FAQ on ROC Compliance for Company

/FAQ on ROC Compliance for Company

1. What are ROC Compliances

Company is a corporate entity and is operated by legal rules and procedures given under the Companies Act 2013. ROC is known as Registrar of Companies under the Ministry of Corporate Affairs looks after the compliances of Companies under its jurisdiction. Every Pvt. Ltd. company irrespective of its size has to file returns and documents to comply with the legal requirements given in the Act and is known as ROC compliances.

2. What are the ROC compliances applicable for Pvt.
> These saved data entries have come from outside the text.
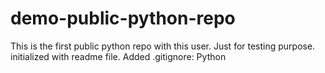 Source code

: # demo-public-python-repo
This is the first public python repo with this user. Just for testing purpose. initialized with readme file. Added .gitignore: Python
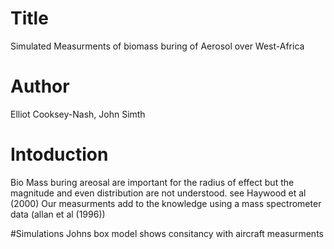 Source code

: # Title
Simulated Measurments of biomass buring of Aerosol over West-Africa

# Author 
Elliot Cooksey-Nash, John Simth

# Intoduction 
Bio Mass buring areosal are important for the radius of effect but the magnitude and even distribution are not understood.
see Haywood et al (2000)
Our measurments add to the knowledge using a mass spectrometer data (allan et al (1996))

#Simulations
Johns box model shows consitancy with aircraft measurments
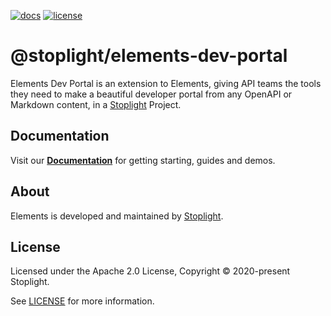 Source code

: [![docs](https://img.shields.io/badge/API%20Docs-site-green.svg?style=flat-square)](https://meta.stoplight.io/docs/elements)
[![license](https://img.shields.io/npm/l/@stoplight/elements?style=flat-square)](./LICENSE)

# @stoplight/elements-dev-portal

Elements Dev Portal is an extension to Elements, giving API teams the tools they need to make a beautiful developer portal from any OpenAPI or Markdown content, in a [Stoplight][stoplight] Project.

## Documentation

Visit our **[Documentation](https://meta.stoplight.io/docs/elements)** for getting starting, guides and demos.

## About

Elements is developed and maintained by [Stoplight][stoplight].

## License

Licensed under the Apache 2.0 License, Copyright © 2020-present Stoplight.

See [LICENSE](LICENSE) for more information.

[stoplight]: https://stoplight.io/?utm_source=github&utm_medium=elements-dev-portal&utm_campaign=readme

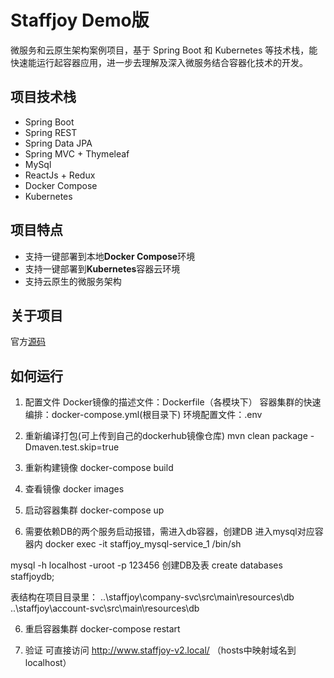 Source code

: # Staffjoy Demo版

微服务和云原生架构案例项目，基于 Spring Boot 和 Kubernetes 等技术栈，能快速能运行起容器应用，进一步去理解及深入微服务结合容器化技术的开发。

## 项目技术栈

- Spring Boot
- Spring REST
- Spring Data JPA
- Spring MVC + Thymeleaf
- MySql
- ReactJs + Redux
- Docker Compose
- Kubernetes

## 项目特点
- 支持一键部署到本地**Docker Compose**环境
- 支持一键部署到**Kubernetes**容器云环境
- 支持云原生的微服务架构

## 关于项目

官方[源码](https://github.com/Staffjoy/v2)

## 如何运行

1. 配置文件
Docker镜像的描述文件：Dockerfile（各模块下）
容器集群的快速编排：docker-compose.yml(根目录下)
环境配置文件：.env 

2. 重新编译打包(可上传到自己的dockerhub镜像仓库)
mvn clean package -Dmaven.test.skip=true

4. 重新构建镜像
docker-compose build

5. 查看镜像
docker images

6. 启动容器集群
docker-compose up

7. 需要依赖DB的两个服务启动报错，需进入db容器，创建DB
进入mysql对应容器内
docker exec -it staffjoy_mysql-service_1 /bin/sh

mysql -h localhost -uroot -p 123456
创建DB及表
create databases staffjoydb;

表结构在项目目录里：
..\staffjoy\company-svc\src\main\resources\db
..\staffjoy\account-svc\src\main\resources\db

6. 重启容器集群
docker-compose restart

7. 验证
可直接访问 http://www.staffjoy-v2.local/ （hosts中映射域名到localhost） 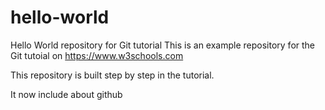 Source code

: # hello-world
Hello World repository for Git tutorial
This is an example repository for the Git tutoial on https://www.w3schools.com

This repository is built step by step in the tutorial.

It now include about github
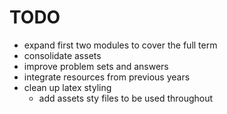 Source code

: # TODO

- expand first two modules to cover the full term
- consolidate assets
- improve problem sets and answers
- integrate resources from previous years
- clean up latex styling
  - add assets sty files to be used throughout
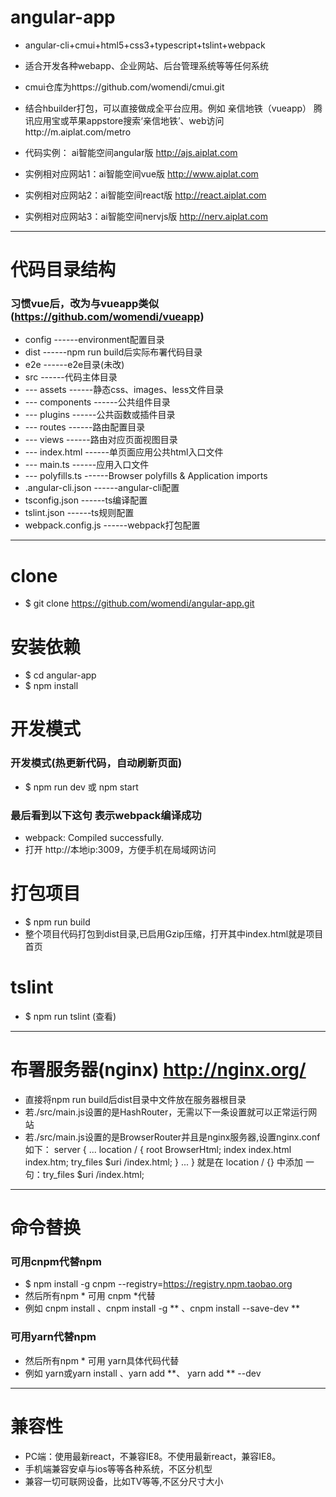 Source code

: # angular-app
 - angular-cli+cmui+html5+css3+typescript+tslint+webpack
 - 适合开发各种webapp、企业网站、后台管理系统等等任何系统
 - cmui仓库为https://github.com/womendi/cmui.git
 - 结合hbuilder打包，可以直接做成全平台应用。例如 亲信地铁（vueapp） 腾讯应用宝或苹果appstore搜索‘亲信地铁’、web访问http://m.aiplat.com/metro
 
 - 代码实例：      ai智能空间angular版 http://ajs.aiplat.com
 - 实例相对应网站1：ai智能空间vue版     http://www.aiplat.com 
 - 实例相对应网站2：ai智能空间react版   http://react.aiplat.com 
 - 实例相对应网站3：ai智能空间nervjs版  http://nerv.aiplat.com 


---

# 代码目录结构

### 习惯vue后，改为与vueapp类似(https://github.com/womendi/vueapp)
 - config          ------environment配置目录
 - dist            ------npm run build后实际布署代码目录
 - e2e             ------e2e目录(未改)
 - src             ------代码主体目录
 - --- assets      ------静态css、images、less文件目录
 - --- components  ------公共组件目录
 - --- plugins     ------公共函数或插件目录
 - --- routes      ------路由配置目录
 - --- views       ------路由对应页面视图目录
 - --- index.html  ------单页面应用公共html入口文件
 - --- main.ts     ------应用入口文件
 - --- polyfills.ts  ------Browser polyfills & Application imports
 - .angular-cli.json ------angular-cli配置
 - tsconfig.json     ------ts编译配置
 - tslint.json       ------ts规则配置
 - webpack.config.js ------webpack打包配置

---

# clone
 - $ git clone https://github.com/womendi/angular-app.git

# 安装依赖
 - $ cd angular-app
 - $ npm install

# 开发模式

### 开发模式(热更新代码，自动刷新页面)
 - $ npm run dev  或  npm start

### 最后看到以下这句 表示webpack编译成功
 - webpack: Compiled successfully.
 - 打开 http://本地ip:3009，方便手机在局域网访问

# 打包项目
 - $ npm run build
 - 整个项目代码打包到dist目录,已启用Gzip压缩，打开其中index.html就是项目 首页

# tslint 
 - $ npm run tslint  (查看)

---

# 布署服务器(nginx) http://nginx.org/
 - 直接将npm run build后dist目录中文件放在服务器根目录
 - 若./src/main.js设置的是HashRouter，无需以下一条设置就可以正常运行网站
 - 若./src/main.js设置的是BrowserRouter并且是nginx服务器,设置nginx.conf如下：
    server {
        ...
            location / {
                root   BrowserHtml;
                index  index.html index.htm;
                try_files $uri /index.html;
            }
        ...
    }
    就是在 location / {} 中添加 一句：try_files $uri /index.html;

---

# 命令替换

### 可用cnpm代替npm
 - $ npm install -g cnpm --registry=https://registry.npm.taobao.org
 - 然后所有npm * 可用 cnpm *代替 
 - 例如 cnpm install 、cnpm install -g ** 、cnpm install --save-dev **

### 可用yarn代替npm
 - 然后所有npm * 可用 yarn具体代码代替 
 - 例如 yarn或yarn install 、yarn add **、 yarn add ** --dev

---

# 兼容性
 - PC端：使用最新react，不兼容IE8。不使用最新react，兼容IE8。
 - 手机端兼容安卓与ios等等各种系统，不区分机型
 - 兼容一切可联网设备，比如TV等等,不区分尺寸大小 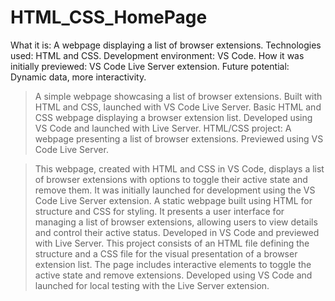 # HTML_CSS_HomePage
What it is: A webpage displaying a list of browser extensions.
Technologies used: HTML and CSS.
Development environment: VS Code.
How it was initially previewed: VS Code Live Server extension.
Future potential: Dynamic data, more interactivity.

> A simple webpage showcasing a list of browser extensions. Built with HTML and CSS, launched with VS Code Live Server.
> Basic HTML and CSS webpage displaying a browser extension list. Developed using VS Code and launched with Live Server.
> HTML/CSS project: A webpage presenting a list of browser extensions. Previewed using VS Code Live Server.

> This webpage, created with HTML and CSS in VS Code, displays a list of browser extensions with options to toggle their active state and remove them.
  It was initially launched for development using the VS Code Live Server extension.
> A static webpage built using HTML for structure and CSS for styling. It presents a user interface for managing a list of browser extensions, allowing users to view details 
  and control their active status. Developed in VS Code and previewed with Live Server.
> This project consists of an HTML file defining the structure and a CSS file for the visual presentation of a browser extension list. 
  The page includes interactive elements to toggle the active state and remove extensions. Developed using VS Code and launched for local testing with the Live Server extension.

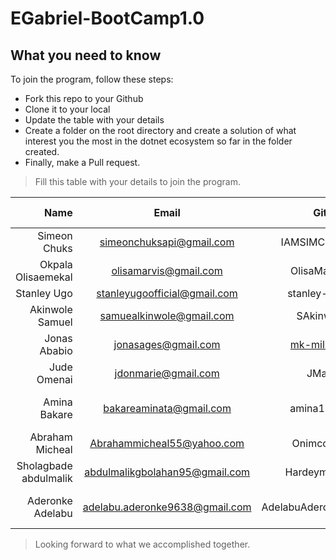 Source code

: # EGabriel-BootCamp1.0

## What you need to know
To join the program, follow these steps:
- Fork this repo to your Github
- Clone it to your local
- Update the table with your details
- Create a folder on the root directory and create a solution of what interest you the most in the dotnet ecosystem so far in the folder created.
- Finally, make a Pull request.


> Fill this table with your details to join the program.

| Name                 | Email                 | Github         | What concept would you like to learn   |
|---------------------:|:---------------------:|---------------:|---------------------------------------:|
| Simeon Chuks         |simeonchuksapi@gmail.com | IAMSIMCODE   | Micro Services, Api, Grpc, Dapr, SignalR, Azure |
| Okpala Olisaemekal   |olisamarvis@gmail.com  | OlisaMarvis    | Api, MVC, Signal R, jWT                |
| Stanley Ugo          |stanleyugoofficial@gmail.com   | stanley-ugo | Microservices, gRpc, Reddis etc   |
| Akinwole Samuel      | samuealkinwole@gmail.com| SAkinwole    | API, Microservices, Azure, Testing, Caching etc
| Jonas Ababio         |jonasages@gmail.com    | [mk-milly02](https://github.com/mk-milly02) | Microservices, ASP.NET, Design Patterns   |
| Jude Omenai          |jdonmarie@gmail.com  | JMario1  | gRpc, testing, caching, DDD |
| Amina Bakare         |bakareaminata@gmail.com  | amina12-aj | API, Signal R, JWT, Azure, Docker, MVC, Design patterns gRpc, Unit testing, caching |
| Abraham Micheal	   |Abrahammicheal55@yahoo.com|Onimcodes   | Web API, MVC , Azure, Design patterns |
| Sholagbade abdulmalik|abdulmalikgbolahan95@gmail.com | Hardeymolar | Asp.Net core, Web API, Microservice,Signal R. |
|Aderonke Adelabu	   |adelabu.aderonke9638@gmail.com|AdelabuAderonke| Web API, .NetCore, Angular,Azure, SignalR,JWT,Microservices,gRpc|
> Looking forward to what we accomplished together.
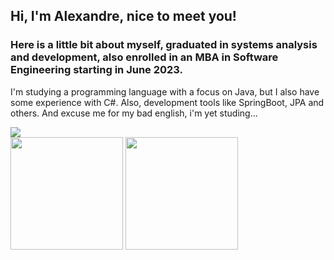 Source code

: ## Hi, I'm Alexandre, nice to meet you!

### Here is a little bit about myself, graduated in systems analysis and development, also enrolled in an MBA in Software Engineering starting in June 2023.
I'm studying a programming language with a focus on Java, but I also have some experience with C#. Also, development tools like SpringBoot, JPA and others.
And excuse me for my bad english, i'm yet studing...

<div>
  <a href="https://www.linkedin.com/in/alexandre-aparecido-b9b7421b7/" target="_blank"><img src="https://img.shields.io/badge/-LinkedIn-%230077B5?style=for-the-badge&logo=linkedin&logoColor=white" target="_blank"></a>
</div>

<div align="left">
<img height="180em" src="https://github-readme-stats.vercel.app/api/top-langs/?username=AlexandreJuniorGit&show_icons=true&hide_border=true&layout=compact&langs_count=8&theme=default"/>	
<img height="180em" src="https://github-readme-stats.vercel.app/api?username=leandrocgsi&show_icons=true&hide_border=true&count_private=true&include_all_commits=true&theme=default" />
</div>
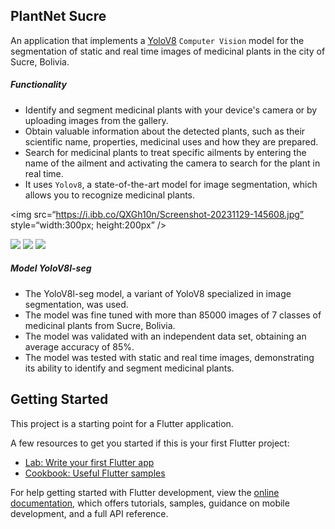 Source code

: ## PlantNet Sucre

An application that implements a [YoloV8](https://github.com/ultralytics/ultralytics "YoloV8") `Computer Vision` model for the segmentation of static and real time images of medicinal plants in the city of Sucre, Bolivia.

##### Functionality

- Identify and segment medicinal plants with your device's camera or by uploading images from the gallery.
- Obtain valuable information about the detected plants, such as their scientific name, properties, medicinal uses and how they are prepared.
- Search for medicinal plants to treat specific ailments by entering the name of the ailment and activating the camera to search for the plant in real time.
- It uses `Yolov8`, a state-of-the-art model for image segmentation, which allows you to recognize medicinal plants.

<img src=“https://i.ibb.co/QXGh10n/Screenshot-20231129-145608.jpg” style=“width:300px; height:200px” />

![](https://i.ibb.co/QXGh10n/Screenshot-20231129-145608.jpg)
![](https://i.ibb.co/VxCnFq2/Screenshot-20231129-145616.jpg)
![](https://i.ibb.co/f0w9kt9/Screenshot-20231129-145628.jpg)


##### Model YoloV8l-seg
- The YoloV8l-seg model, a variant of YoloV8 specialized in image segmentation, was used.
- The model was fine tuned with more than 85000 images of 7 classes of medicinal plants from Sucre, Bolivia.
- The model was validated with an independent data set, obtaining an average accuracy of 85%.
- The model was tested with static and real time images, demonstrating its ability to identify and segment medicinal plants.

## Getting Started

This project is a starting point for a Flutter application.

A few resources to get you started if this is your first Flutter project:

- [Lab: Write your first Flutter app](https://docs.flutter.dev/get-started/codelab)
- [Cookbook: Useful Flutter samples](https://docs.flutter.dev/cookbook)

For help getting started with Flutter development, view the
[online documentation](https://docs.flutter.dev/), which offers tutorials,
samples, guidance on mobile development, and a full API reference.
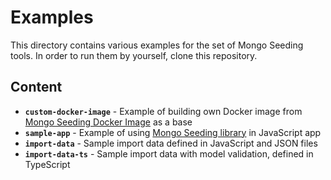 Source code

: # Examples
This directory contains various examples for the set of Mongo Seeding tools. In order to run them by yourself, clone this repository.

## Content
- **`custom-docker-image`** - Example of building own Docker image from [Mongo Seeding Docker Image](../docker-image/) as a base
- **`sample-app`** - Example of using [Mongo Seeding library](../core/) in JavaScript app
- **`import-data`** - Sample import data defined in JavaScript and JSON files
- **`import-data-ts`** - Sample import data with model validation, defined in TypeScript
Ltd. Company?

Filing of Annual returns via Form MGT 7 & Form AOC 4
Complying with AGM documentation
Maintenance of Minutes book and Statutory registers
Timely issue of Share certificates
Yearly Disclosure of Interest by Directors
ROC Filing for Event based compliances as given below
Issue or new Allotment of Shares
Change of name and Main objects of the Company
Appointment & Resignation of Directors
Transfer of Shares
Appointment of MD or CEO
Change in the Registered Office
Change in the Authorized Capital/ Paid-up Capital
Charge registration upon taking secured loan
Drafting Resolutions for various meetings
Changes in DIN

3. What is Annual ROC return filing process?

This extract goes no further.